## DATASET RECORDS
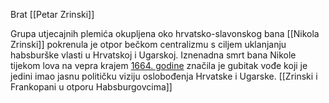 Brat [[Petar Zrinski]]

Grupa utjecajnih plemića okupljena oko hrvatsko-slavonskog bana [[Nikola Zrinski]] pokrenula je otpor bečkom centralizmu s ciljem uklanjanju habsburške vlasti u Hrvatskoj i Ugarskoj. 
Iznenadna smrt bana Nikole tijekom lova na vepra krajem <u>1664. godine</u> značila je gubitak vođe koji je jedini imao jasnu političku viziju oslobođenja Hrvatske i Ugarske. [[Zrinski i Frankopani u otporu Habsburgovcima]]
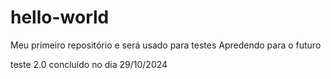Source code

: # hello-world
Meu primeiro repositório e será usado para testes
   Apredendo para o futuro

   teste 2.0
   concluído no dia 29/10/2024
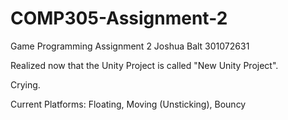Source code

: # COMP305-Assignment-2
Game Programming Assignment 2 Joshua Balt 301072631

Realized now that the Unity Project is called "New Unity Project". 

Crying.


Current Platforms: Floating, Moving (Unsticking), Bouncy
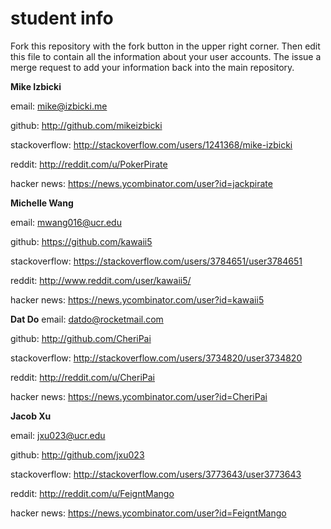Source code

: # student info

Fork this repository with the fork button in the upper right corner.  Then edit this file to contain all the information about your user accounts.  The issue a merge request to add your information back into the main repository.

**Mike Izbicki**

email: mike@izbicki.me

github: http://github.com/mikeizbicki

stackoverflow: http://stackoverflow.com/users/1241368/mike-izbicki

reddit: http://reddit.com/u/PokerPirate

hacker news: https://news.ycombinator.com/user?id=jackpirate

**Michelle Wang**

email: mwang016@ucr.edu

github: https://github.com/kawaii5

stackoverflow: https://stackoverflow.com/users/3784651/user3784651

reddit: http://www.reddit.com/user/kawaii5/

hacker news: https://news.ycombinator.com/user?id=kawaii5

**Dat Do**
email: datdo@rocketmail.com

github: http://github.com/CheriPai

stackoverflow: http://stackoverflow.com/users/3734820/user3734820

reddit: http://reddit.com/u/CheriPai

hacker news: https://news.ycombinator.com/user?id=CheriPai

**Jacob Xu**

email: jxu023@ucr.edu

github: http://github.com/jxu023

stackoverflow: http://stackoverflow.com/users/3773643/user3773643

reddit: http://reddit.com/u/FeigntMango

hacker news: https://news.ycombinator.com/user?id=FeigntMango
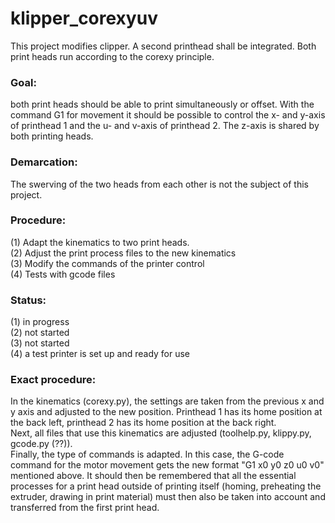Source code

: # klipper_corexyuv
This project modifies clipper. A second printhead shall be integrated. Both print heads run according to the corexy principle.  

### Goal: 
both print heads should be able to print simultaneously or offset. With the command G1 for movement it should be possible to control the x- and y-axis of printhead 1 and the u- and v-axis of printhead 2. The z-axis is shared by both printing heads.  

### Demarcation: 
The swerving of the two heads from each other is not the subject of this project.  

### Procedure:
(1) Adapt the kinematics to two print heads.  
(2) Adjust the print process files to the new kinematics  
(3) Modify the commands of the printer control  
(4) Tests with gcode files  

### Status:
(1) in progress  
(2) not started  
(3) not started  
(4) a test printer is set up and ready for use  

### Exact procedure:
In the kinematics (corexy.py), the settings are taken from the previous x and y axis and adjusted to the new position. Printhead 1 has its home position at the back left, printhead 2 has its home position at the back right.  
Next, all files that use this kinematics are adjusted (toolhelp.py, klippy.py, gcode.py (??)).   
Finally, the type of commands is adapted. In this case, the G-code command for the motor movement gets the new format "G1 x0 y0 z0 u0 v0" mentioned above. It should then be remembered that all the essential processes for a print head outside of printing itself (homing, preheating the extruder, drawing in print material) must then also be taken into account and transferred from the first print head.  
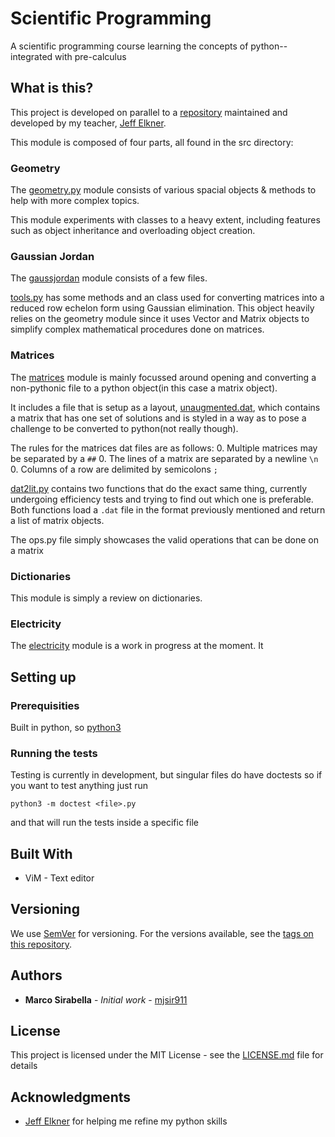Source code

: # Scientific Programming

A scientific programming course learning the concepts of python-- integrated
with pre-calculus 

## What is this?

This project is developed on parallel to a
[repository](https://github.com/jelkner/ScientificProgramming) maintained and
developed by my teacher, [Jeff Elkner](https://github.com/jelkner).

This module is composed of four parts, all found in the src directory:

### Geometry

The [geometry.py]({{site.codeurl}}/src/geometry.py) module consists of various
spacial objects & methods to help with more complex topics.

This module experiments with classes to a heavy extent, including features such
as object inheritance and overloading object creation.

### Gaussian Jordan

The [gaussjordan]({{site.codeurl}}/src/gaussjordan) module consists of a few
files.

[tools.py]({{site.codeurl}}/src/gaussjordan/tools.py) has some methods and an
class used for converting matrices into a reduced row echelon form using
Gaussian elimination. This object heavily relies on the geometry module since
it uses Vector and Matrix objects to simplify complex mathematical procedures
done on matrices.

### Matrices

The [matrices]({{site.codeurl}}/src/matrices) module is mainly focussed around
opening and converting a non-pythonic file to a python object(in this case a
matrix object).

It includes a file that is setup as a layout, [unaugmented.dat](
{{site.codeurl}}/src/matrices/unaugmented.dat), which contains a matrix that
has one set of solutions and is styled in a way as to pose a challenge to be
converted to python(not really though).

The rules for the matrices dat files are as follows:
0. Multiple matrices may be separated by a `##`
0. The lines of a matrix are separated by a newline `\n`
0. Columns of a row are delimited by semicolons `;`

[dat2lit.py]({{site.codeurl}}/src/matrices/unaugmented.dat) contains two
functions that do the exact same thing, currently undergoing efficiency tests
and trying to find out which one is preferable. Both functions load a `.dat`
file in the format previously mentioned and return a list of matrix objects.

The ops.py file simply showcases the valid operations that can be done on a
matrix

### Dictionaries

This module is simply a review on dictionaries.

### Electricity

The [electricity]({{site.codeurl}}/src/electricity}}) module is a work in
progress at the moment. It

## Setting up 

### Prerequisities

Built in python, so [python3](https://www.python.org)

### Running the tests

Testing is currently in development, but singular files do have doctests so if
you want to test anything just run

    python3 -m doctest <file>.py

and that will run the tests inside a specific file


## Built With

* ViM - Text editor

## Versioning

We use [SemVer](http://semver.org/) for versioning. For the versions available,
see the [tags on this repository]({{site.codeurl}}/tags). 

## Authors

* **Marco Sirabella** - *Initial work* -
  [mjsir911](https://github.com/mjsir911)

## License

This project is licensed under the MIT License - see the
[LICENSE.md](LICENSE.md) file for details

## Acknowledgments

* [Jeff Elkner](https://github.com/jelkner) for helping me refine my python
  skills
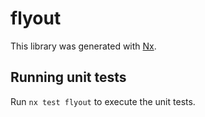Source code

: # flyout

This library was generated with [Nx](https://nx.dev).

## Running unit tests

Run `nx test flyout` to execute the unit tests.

## WORK ORDER
In your copy, include no pictures, but set down every record exactly.

## SOLUTION BELOW
 Brat [[Petar Zrinski]]

Grupa utjecajnih plemića okupljena oko hrvatsko-slavonskog bana [[Nikola Zrinski]] pokrenula je otpor bečkom centralizmu s ciljem uklanjanju habsburške vlasti u Hrvatskoj i Ugarskoj. 
Iznenadna smrt bana Nikole tijekom lova na vepra krajem <u>1664. godine</u> značila je gubitak vođe koji je jedini imao jasnu političku viziju oslobođenja Hrvatske i Ugarske. [[Zrinski i Frankopani u otporu Habsburgovcima]]
Source code

: # hello-world
Meu primeiro repositório e será usado para testes
   Apredendo para o futuro

   teste 2.0
   concluído no dia 29/10/2024
Source code

: # COMP305-Assignment-2
Game Programming Assignment 2 Joshua Balt 301072631

Realized now that the Unity Project is called "New Unity Project". 

Crying.


Current Platforms: Floating, Moving (Unsticking), Bouncy
Source code

: # student info

Fork this repository with the fork button in the upper right corner.  Then edit this file to contain all the information about your user accounts.  The issue a merge request to add your information back into the main repository.

**Mike Izbicki**

email: mike@izbicki.me

github: http://github.com/mikeizbicki

stackoverflow: http://stackoverflow.com/users/1241368/mike-izbicki

reddit: http://reddit.com/u/PokerPirate

hacker news: https://news.ycombinator.com/user?id=jackpirate

**Michelle Wang**

email: mwang016@ucr.edu

github: https://github.com/kawaii5

stackoverflow: https://stackoverflow.com/users/3784651/user3784651

reddit: http://www.reddit.com/user/kawaii5/

hacker news: https://news.ycombinator.com/user?id=kawaii5

**Dat Do**
email: datdo@rocketmail.com

github: http://github.com/CheriPai

stackoverflow: http://stackoverflow.com/users/3734820/user3734820

reddit: http://reddit.com/u/CheriPai

hacker news: https://news.ycombinator.com/user?id=CheriPai

**Jacob Xu**

email: jxu023@ucr.edu

github: http://github.com/jxu023

stackoverflow: http://stackoverflow.com/users/3773643/user3773643

reddit: http://reddit.com/u/FeigntMango

hacker news: https://news.ycombinator.com/user?id=FeigntMango
Source code

: # klipper_corexyuv
This project modifies clipper. A second printhead shall be integrated. Both print heads run according to the corexy principle.  

### Goal: 
both print heads should be able to print simultaneously or offset. With the command G1 for movement it should be possible to control the x- and y-axis of printhead 1 and the u- and v-axis of printhead 2. The z-axis is shared by both printing heads.  

### Demarcation: 
The swerving of the two heads from each other is not the subject of this project.  

### Procedure:
(1) Adapt the kinematics to two print heads.  
(2) Adjust the print process files to the new kinematics  
(3) Modify the commands of the printer control  
(4) Tests with gcode files  

### Status:
(1) in progress  
(2) not started  
(3) not started  
(4) a test printer is set up and ready for use  

### Exact procedure:
In the kinematics (corexy.py), the settings are taken from the previous x and y axis and adjusted to the new position. Printhead 1 has its home position at the back left, printhead 2 has its home position at the back right.  
Next, all files that use this kinematics are adjusted (toolhelp.py, klippy.py, gcode.py (??)).   
Finally, the type of commands is adapted. In this case, the G-code command for the motor movement gets the new format "G1 x0 y0 z0 u0 v0" mentioned above. It should then be remembered that all the essential processes for a print head outside of printing itself (homing, preheating the extruder, drawing in print material) must then also be taken into account and transferred from the first print head.  
Source code

: # Scientific Programming

A scientific programming course learning the concepts of python-- integrated
with pre-calculus 

## What is this?

This project is developed on parallel to a
[repository](https://github.com/jelkner/ScientificProgramming) maintained and
developed by my teacher, [Jeff Elkner](https://github.com/jelkner).

This module is composed of four parts, all found in the src directory:

### Geometry

The [geometry.py]({{site.codeurl}}/src/geometry.py) module consists of various
spacial objects & methods to help with more complex topics.

This module experiments with classes to a heavy extent, including features such
as object inheritance and overloading object creation.

### Gaussian Jordan

The [gaussjordan]({{site.codeurl}}/src/gaussjordan) module consists of a few
files.

[tools.py]({{site.codeurl}}/src/gaussjordan/tools.py) has some methods and an
class used for converting matrices into a reduced row echelon form using
Gaussian elimination. This object heavily relies on the geometry module since
it uses Vector and Matrix objects to simplify complex mathematical procedures
done on matrices.

### Matrices

The [matrices]({{site.codeurl}}/src/matrices) module is mainly focussed around
opening and converting a non-pythonic file to a python object(in this case a
matrix object).

It includes a file that is setup as a layout, [unaugmented.dat](
{{site.codeurl}}/src/matrices/unaugmented.dat), which contains a matrix that
has one set of solutions and is styled in a way as to pose a challenge to be
converted to python(not really though).

The rules for the matrices dat files are as follows:
0. Multiple matrices may be separated by a `##`
0. The lines of a matrix are separated by a newline `\n`
0. Columns of a row are delimited by semicolons `;`

[dat2lit.py]({{site.codeurl}}/src/matrices/unaugmented.dat) contains two
functions that do the exact same thing, currently undergoing efficiency tests
and trying to find out which one is preferable. Both functions load a `.dat`
file in the format previously mentioned and return a list of matrix objects.

The ops.py file simply showcases the valid operations that can be done on a
matrix

### Dictionaries

This module is simply a review on dictionaries.

### Electricity

The [electricity]({{site.codeurl}}/src/electricity}}) module is a work in
progress at the moment. It

## Setting up 

### Prerequisities

Built in python, so [python3](https://www.python.org)

### Running the tests

Testing is currently in development, but singular files do have doctests so if
you want to test anything just run

    python3 -m doctest <file>.py

and that will run the tests inside a specific file


## Built With

* ViM - Text editor

## Versioning

We use [SemVer](http://semver.org/) for versioning. For the versions available,
see the [tags on this repository]({{site.codeurl}}/tags). 

## Authors

* **Marco Sirabella** - *Initial work* -
  [mjsir911](https://github.com/mjsir911)

## License

This project is licensed under the MIT License - see the
[LICENSE.md](LICENSE.md) file for details

## Acknowledgments

* [Jeff Elkner](https://github.com/jelkner) for helping me refine my python
  skills
Source code

: # flyout

This library was generated with [Nx](https://nx.dev).

## Running unit tests

Run `nx test flyout` to execute the unit tests.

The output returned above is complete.